A member of a polygamist sect at the centre of a police raid last year that swept more than 400 children into state custody goes on trial Monday in the sleepy west Texas town of Eldorado.

Attorneys will begin culling the largest jury pool ever called in Eldorado to try to find 14 people in a county of 2,800 who can set aside what they've heard about the sect.

Raymond Jessop, 38, will become the first man from the Yearning for Zion Ranch to go on trial here. He is charged with sexual assault of a child — an underage girl he allegedly married first — and faces up to 20 years in prison if convicted. He is also charged with bigamy for allegedly marrying a second underage girl but will be tried on that charge separately.

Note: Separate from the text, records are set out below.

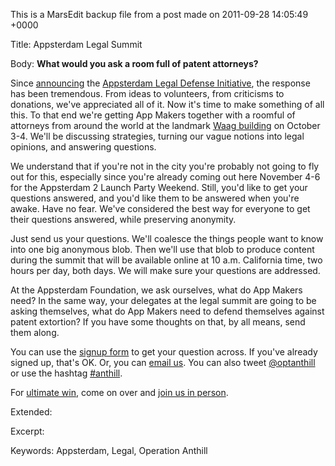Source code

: This is a MarsEdit backup file from a post made on 2011-09-28 14:05:49 +0000

Title:
Appsterdam Legal Summit

Body:
<strong>What would you ask a room full of patent attorneys?</strong>

Since <a href="http://mur.mu.rs/?p=303">announcing</a> the <a href="http://appsterdamlegalfoundation.org/">Appsterdam Legal Defense Initiative</a>, the response has been tremendous. From ideas to volunteers, from criticisms to donations, we've appreciated all of it. Now it's time to make something of all this. To that end we're getting App Makers together with a roomful of attorneys from around the world at the landmark <a href="http://maps.google.nl/maps/place?q=waag+society&hl=nl&cid=5205723124442270295">Waag building<a> on October 3-4. We'll be discussing strategies, turning our vague notions into legal opinions, and answering questions. 

We understand that if you're not in the city you're probably not going to fly out for this, especially since you're already coming out here November 4-6 for the Appsterdam 2 Launch Party Weekend. Still, you'd like to get your questions answered, and you'd like them to be answered when you're awake. Have no fear. We've considered the best way for everyone to get their questions answered, while preserving anonymity. 

Just send us your questions. We'll coalesce the things people want to know into one big anonymous blob. Then we'll use that blob to produce content during the summit that will be available online at 10 a.m. California time, two hours per day, both days. We will make sure your questions are addressed. 

At the Appsterdam Foundation, we ask ourselves, what do App Makers need? In the same way, your delegates at the legal summit are going to be asking themselves, what do App Makers need to defend themselves against patent extortion? If you have some thoughts on that, by all means, send them along.

You can use the <a href="http://appsterdamlegalfoundation.org/signup">signup form</a> to get your question across. If you've already signed up, that's OK. Or, you can <a href="mailto:contact@appsterdamlegalfoundation.org
?subject=Anthill%20Questions">email us</a>. You can also tweet <a href="http://twitter.com/#!/optanthill">@optanthill</a> or use the hashtag <a href="http://twitter.com/#!/search/%23anthill">#anthill</a><strong></strong>.

For <a href="http://media.photobucket.com/image/ultimate%20win/s_k_p/hellokittychainsaw.jpg">ultimate win</a>, come on over and <a href="http://www.meetup.com/Appsterdam/events/33345872/">join us in person</a>.

Extended:


Excerpt:


Keywords:
Appsterdam, Legal, Operation Anthill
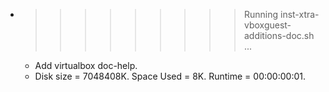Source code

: * >>>>>>>>> Running inst-xtra-vboxguest-additions-doc.sh ...
  * Add virtualbox doc-help.
  * Disk size = 7048408K. Space Used = 8K. Runtime = 00:00:00:01.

In all, 12 men from the sect have been charged with crimes ranging from failure to report child abuse to bigamy and sexual assault at the ranch, where women and girls wear braids and pastel prairie dresses. They have all denied wrongdoing.

The cases began after a woman in Colorado allegedly called a Texas domestic abuse hotline in March 2008 and pretended to be a teenage girl with a much-older husband who raped and beat her.

State authorities swooped in, taking 439 children away from their sheltered lives and confiscating hundreds of boxes of documents and family photos to build their case. The Texas Rangers have acknowledged the hotline information was false, but the caller has never been charged.

Seating a 12-person jury and two alternates for Jessop's case might be a difficult because most residents of the tiny ranching community know each other, and national and international media coverage made the April 2008 raid impossible to ignore.